• _Your goal_
Once the line with "1. R Software for Basic Prgramming" is found in the data, output it and each following line exactly, up to and including the line with "2. [Datacamp apply()", and nothing before or after.

Document images with source code:
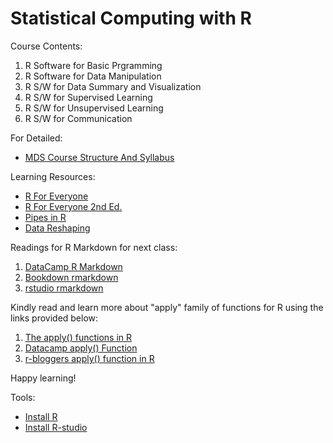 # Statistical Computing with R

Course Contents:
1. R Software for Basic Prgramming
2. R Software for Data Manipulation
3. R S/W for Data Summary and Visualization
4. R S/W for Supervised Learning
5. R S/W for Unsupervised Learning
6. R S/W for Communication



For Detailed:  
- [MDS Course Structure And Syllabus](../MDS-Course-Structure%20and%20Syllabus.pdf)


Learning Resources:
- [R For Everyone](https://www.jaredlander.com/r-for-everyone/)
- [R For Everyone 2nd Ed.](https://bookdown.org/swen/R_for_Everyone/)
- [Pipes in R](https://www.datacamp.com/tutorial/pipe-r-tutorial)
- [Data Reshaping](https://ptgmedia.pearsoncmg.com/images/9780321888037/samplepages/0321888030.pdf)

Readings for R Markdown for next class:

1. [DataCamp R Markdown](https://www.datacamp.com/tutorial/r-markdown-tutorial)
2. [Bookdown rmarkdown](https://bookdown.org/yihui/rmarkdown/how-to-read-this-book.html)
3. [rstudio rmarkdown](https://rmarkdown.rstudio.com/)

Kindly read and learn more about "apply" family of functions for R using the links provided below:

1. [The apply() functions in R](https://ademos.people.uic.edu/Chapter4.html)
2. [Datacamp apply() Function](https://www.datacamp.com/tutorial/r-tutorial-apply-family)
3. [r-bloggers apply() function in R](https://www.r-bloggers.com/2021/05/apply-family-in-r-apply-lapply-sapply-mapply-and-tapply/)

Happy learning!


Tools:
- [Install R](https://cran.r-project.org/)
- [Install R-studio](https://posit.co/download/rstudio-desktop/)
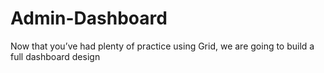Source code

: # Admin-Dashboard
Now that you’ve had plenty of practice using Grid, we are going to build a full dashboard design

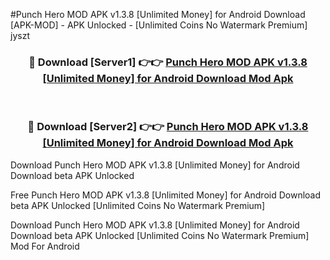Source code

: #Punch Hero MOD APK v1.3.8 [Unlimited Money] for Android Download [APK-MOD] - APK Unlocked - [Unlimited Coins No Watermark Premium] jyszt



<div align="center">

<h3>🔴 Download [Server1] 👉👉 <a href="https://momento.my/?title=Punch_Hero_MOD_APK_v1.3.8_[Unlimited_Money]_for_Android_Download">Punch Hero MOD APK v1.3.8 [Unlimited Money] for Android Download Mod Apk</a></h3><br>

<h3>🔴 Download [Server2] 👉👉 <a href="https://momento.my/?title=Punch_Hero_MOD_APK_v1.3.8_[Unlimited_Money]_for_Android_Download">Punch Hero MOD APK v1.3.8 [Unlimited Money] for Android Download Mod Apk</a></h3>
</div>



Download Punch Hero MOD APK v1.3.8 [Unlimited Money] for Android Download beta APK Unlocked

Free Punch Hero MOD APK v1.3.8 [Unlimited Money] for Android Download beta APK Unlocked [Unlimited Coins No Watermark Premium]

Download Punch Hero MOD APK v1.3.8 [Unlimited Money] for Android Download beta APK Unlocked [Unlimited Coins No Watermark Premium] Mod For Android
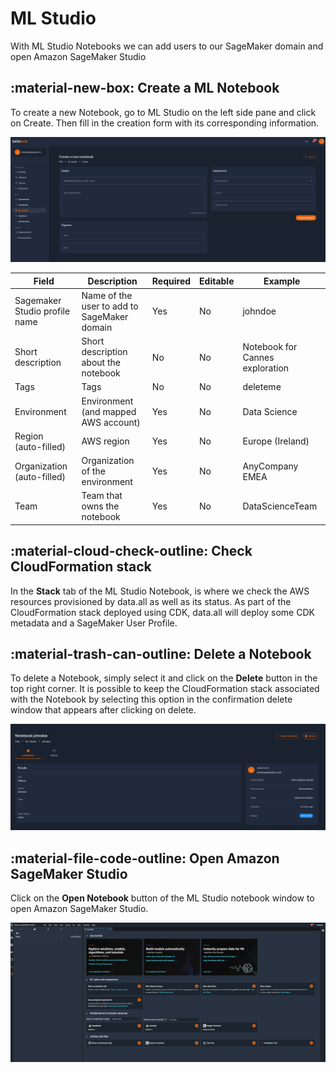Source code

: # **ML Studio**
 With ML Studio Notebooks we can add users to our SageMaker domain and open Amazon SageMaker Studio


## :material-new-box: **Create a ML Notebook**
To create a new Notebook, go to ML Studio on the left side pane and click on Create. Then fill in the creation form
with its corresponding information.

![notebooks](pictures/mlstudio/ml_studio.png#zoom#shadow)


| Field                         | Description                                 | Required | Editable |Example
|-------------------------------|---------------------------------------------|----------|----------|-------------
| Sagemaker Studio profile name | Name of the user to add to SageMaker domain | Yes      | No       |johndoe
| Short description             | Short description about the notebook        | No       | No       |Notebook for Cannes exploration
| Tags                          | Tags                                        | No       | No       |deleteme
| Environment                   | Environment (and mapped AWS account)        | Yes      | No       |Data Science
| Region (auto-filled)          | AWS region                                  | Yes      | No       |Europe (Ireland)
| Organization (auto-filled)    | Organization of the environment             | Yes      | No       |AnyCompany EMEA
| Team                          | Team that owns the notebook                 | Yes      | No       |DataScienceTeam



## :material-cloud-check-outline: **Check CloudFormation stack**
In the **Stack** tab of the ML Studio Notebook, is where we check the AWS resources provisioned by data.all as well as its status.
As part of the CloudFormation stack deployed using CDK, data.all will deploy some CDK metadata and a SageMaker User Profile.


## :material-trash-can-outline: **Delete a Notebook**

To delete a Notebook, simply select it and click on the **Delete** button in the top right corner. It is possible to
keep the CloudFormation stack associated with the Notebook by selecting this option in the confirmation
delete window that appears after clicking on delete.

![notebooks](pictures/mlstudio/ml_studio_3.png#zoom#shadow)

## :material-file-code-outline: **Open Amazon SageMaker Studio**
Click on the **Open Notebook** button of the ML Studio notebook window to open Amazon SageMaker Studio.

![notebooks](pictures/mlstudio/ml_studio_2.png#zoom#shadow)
...
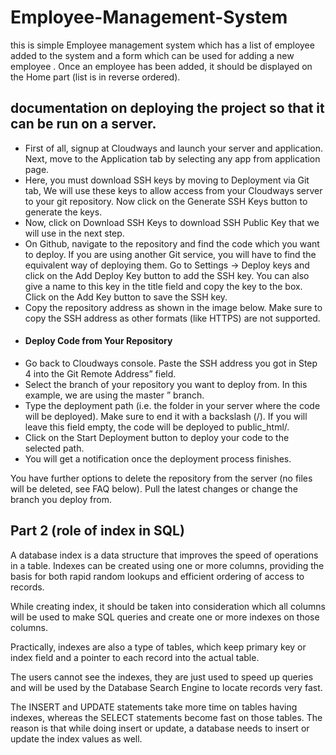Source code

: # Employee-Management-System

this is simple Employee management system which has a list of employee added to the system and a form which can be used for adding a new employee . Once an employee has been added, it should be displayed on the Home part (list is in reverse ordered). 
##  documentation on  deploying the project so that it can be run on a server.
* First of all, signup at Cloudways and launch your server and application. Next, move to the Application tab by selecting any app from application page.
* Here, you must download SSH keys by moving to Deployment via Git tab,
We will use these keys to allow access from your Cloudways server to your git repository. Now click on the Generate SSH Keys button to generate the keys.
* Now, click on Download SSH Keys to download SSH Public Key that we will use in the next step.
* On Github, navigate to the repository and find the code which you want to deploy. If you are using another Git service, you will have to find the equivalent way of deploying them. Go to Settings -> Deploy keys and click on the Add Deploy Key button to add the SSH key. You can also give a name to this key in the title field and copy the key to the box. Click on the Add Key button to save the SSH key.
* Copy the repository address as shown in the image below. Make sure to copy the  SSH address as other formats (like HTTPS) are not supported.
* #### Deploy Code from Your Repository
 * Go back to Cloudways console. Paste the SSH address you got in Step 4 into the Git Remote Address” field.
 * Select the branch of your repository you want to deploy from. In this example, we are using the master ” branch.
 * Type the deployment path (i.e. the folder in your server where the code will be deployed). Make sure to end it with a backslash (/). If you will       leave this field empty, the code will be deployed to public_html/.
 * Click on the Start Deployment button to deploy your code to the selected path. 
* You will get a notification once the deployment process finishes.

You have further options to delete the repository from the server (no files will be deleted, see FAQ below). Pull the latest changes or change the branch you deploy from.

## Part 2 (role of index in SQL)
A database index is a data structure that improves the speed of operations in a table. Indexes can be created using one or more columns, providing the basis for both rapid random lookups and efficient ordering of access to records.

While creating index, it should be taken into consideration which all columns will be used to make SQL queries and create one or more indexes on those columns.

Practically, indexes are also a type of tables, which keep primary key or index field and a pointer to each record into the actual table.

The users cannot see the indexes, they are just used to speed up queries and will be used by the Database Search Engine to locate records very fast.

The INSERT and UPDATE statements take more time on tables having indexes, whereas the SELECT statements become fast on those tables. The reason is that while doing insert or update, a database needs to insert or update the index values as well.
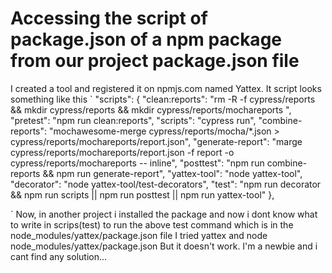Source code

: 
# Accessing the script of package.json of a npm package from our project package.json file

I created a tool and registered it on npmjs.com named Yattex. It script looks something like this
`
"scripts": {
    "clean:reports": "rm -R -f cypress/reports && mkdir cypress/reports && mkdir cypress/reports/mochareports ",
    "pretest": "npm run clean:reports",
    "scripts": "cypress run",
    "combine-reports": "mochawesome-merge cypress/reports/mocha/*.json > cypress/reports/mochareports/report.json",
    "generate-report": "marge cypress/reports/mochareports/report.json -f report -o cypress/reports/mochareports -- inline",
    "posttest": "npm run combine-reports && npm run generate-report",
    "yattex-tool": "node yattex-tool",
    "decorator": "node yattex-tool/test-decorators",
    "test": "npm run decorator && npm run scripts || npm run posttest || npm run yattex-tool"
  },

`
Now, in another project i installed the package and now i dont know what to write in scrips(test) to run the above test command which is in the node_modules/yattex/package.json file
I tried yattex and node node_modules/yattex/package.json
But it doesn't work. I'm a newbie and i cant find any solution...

• _Result below_
1. R Software for Basic Prgramming
2. R Software for Data Manipulation
3. R S/W for Data Summary and Visualization
4. R S/W for Supervised Learning
5. R S/W for Unsupervised Learning
6. R S/W for Communication



For Detailed:  
- [MDS Course Structure And Syllabus](../MDS-Course-Structure%20and%20Syllabus.pdf)


Learning Resources:
- [R For Everyone](https://www.jaredlander.com/r-for-everyone/)
- [R For Everyone 2nd Ed.](https://bookdown.org/swen/R_for_Everyone/)
- [Pipes in R](https://www.datacamp.com/tutorial/pipe-r-tutorial)
- [Data Reshaping](https://ptgmedia.pearsoncmg.com/images/9780321888037/samplepages/0321888030.pdf)

Readings for R Markdown for next class:

1. [DataCamp R Markdown](https://www.datacamp.com/tutorial/r-markdown-tutorial)
2. [Bookdown rmarkdown](https://bookdown.org/yihui/rmarkdown/how-to-read-this-book.html)
3. [rstudio rmarkdown](https://rmarkdown.rstudio.com/)

Kindly read and learn more about "apply" family of functions for R using the links provided below:

1. [The apply() functions in R](https://ademos.people.uic.edu/Chapter4.html)
2. [Datacamp apply() Function](https://www.datacamp.com/tutorial/r-tutorial-apply-family)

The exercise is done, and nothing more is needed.